- Problem statement
Check every line of the data below for the word "barqnet" and say how many have it, without further comment.

- The input
+---+

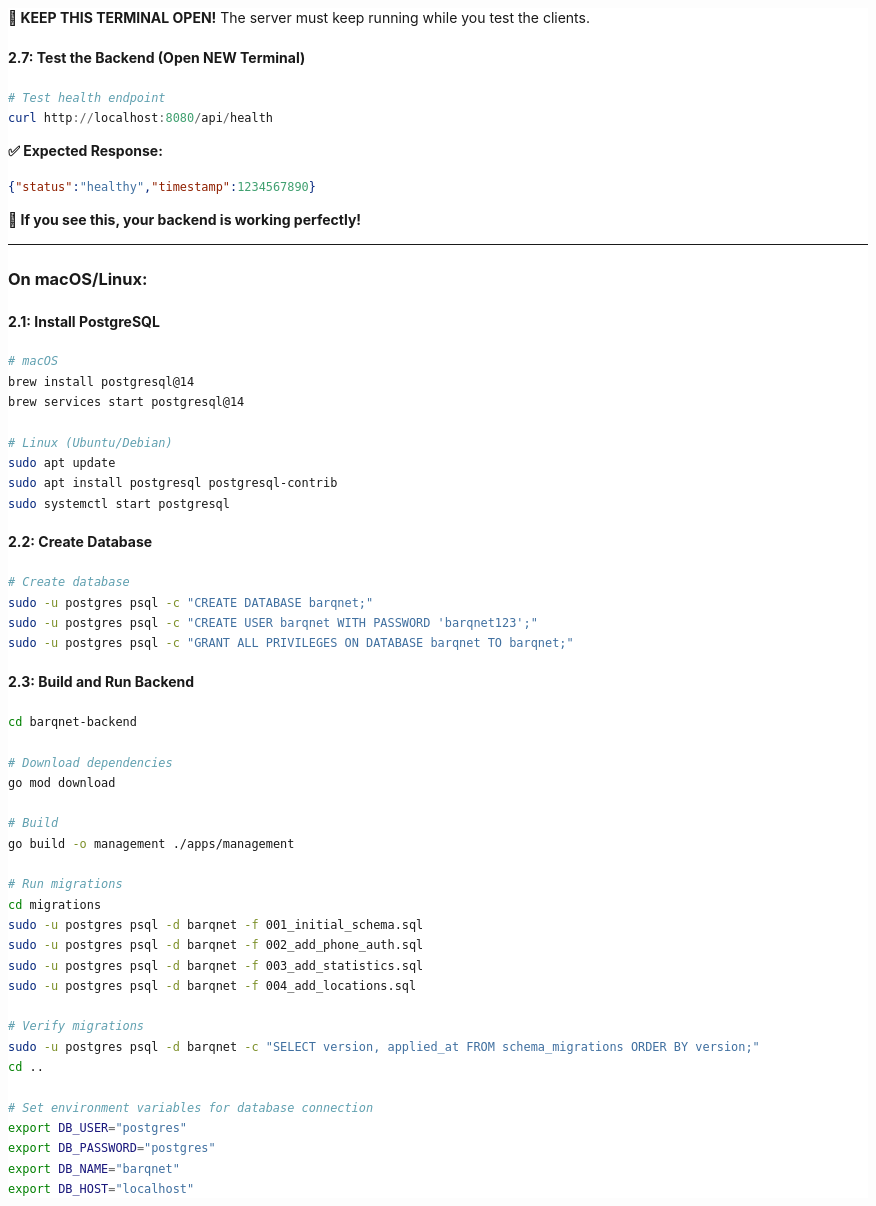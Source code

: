 **🎉 KEEP THIS TERMINAL OPEN!** The server must keep running while you test the clients.

#### 2.7: Test the Backend (Open NEW Terminal)
```powershell
# Test health endpoint
curl http://localhost:8080/api/health
```

**✅ Expected Response:**
```json
{"status":"healthy","timestamp":1234567890}
```

**🎉 If you see this, your backend is working perfectly!**

---

### On macOS/Linux:

#### 2.1: Install PostgreSQL
```bash
# macOS
brew install postgresql@14
brew services start postgresql@14

# Linux (Ubuntu/Debian)
sudo apt update
sudo apt install postgresql postgresql-contrib
sudo systemctl start postgresql
```

#### 2.2: Create Database
```bash
# Create database
sudo -u postgres psql -c "CREATE DATABASE barqnet;"
sudo -u postgres psql -c "CREATE USER barqnet WITH PASSWORD 'barqnet123';"
sudo -u postgres psql -c "GRANT ALL PRIVILEGES ON DATABASE barqnet TO barqnet;"
```

#### 2.3: Build and Run Backend
```bash
cd barqnet-backend

# Download dependencies
go mod download

# Build
go build -o management ./apps/management

# Run migrations
cd migrations
sudo -u postgres psql -d barqnet -f 001_initial_schema.sql
sudo -u postgres psql -d barqnet -f 002_add_phone_auth.sql
sudo -u postgres psql -d barqnet -f 003_add_statistics.sql
sudo -u postgres psql -d barqnet -f 004_add_locations.sql

# Verify migrations
sudo -u postgres psql -d barqnet -c "SELECT version, applied_at FROM schema_migrations ORDER BY version;"
cd ..

# Set environment variables for database connection
export DB_USER="postgres"
export DB_PASSWORD="postgres"
export DB_NAME="barqnet"
export DB_HOST="localhost"
```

+---+

- Response below
10